**REQUIRED ACTION:**
Repeat each of these records exactly.

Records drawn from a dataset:
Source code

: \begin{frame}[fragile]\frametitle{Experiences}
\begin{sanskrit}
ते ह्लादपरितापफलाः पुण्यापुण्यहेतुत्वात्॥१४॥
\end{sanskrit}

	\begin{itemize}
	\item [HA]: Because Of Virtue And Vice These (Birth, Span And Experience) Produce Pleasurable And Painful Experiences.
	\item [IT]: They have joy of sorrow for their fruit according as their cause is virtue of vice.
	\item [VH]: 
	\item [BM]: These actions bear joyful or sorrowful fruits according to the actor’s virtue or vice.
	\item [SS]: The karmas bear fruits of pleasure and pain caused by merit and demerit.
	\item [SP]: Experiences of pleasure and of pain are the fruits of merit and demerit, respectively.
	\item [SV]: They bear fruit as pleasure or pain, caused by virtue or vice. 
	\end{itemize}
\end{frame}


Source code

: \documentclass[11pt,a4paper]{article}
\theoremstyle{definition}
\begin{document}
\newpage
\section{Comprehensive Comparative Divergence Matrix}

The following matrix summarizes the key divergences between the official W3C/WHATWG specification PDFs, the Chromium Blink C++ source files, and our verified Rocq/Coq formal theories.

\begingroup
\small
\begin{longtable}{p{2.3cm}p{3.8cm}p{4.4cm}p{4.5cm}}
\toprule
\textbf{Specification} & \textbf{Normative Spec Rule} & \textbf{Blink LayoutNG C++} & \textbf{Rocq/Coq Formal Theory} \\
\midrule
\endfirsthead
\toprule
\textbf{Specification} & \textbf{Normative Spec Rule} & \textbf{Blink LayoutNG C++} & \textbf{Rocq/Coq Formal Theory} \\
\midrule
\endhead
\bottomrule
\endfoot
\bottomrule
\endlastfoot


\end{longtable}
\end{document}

**ANSWER BELOW:**
Source code

: \begin{frame}[fragile]\frametitle{Experiences}
\begin{sanskrit}
ते ह्लादपरितापफलाः पुण्यापुण्यहेतुत्वात्॥१४॥
\end{sanskrit}

	\begin{itemize}
	\item [HA]: Because Of Virtue And Vice These (Birth, Span And Experience) Produce Pleasurable And Painful Experiences.
	\item [IT]: They have joy of sorrow for their fruit according as their cause is virtue of vice.
	\item [VH]: 
	\item [BM]: These actions bear joyful or sorrowful fruits according to the actor’s virtue or vice.
	\item [SS]: The karmas bear fruits of pleasure and pain caused by merit and demerit.
	\item [SP]: Experiences of pleasure and of pain are the fruits of merit and demerit, respectively.
	\item [SV]: They bear fruit as pleasure or pain, caused by virtue or vice. 
	\end{itemize}
\end{frame}


Source code

: \documentclass[11pt,a4paper]{article}
\theoremstyle{definition}
\begin{document}
\newpage
\section{Comprehensive Comparative Divergence Matrix}

The following matrix summarizes the key divergences between the official W3C/WHATWG specification PDFs, the Chromium Blink C++ source files, and our verified Rocq/Coq formal theories.

\begingroup
\small
\begin{longtable}{p{2.3cm}p{3.8cm}p{4.4cm}p{4.5cm}}
\toprule
\textbf{Specification} & \textbf{Normative Spec Rule} & \textbf{Blink LayoutNG C++} & \textbf{Rocq/Coq Formal Theory} \\
\midrule
\endfirsthead
\toprule
\textbf{Specification} & \textbf{Normative Spec Rule} & \textbf{Blink LayoutNG C++} & \textbf{Rocq/Coq Formal Theory} \\
\midrule
\endhead
\bottomrule
\endfoot
\bottomrule
\endlastfoot


\end{longtable}
\end{document}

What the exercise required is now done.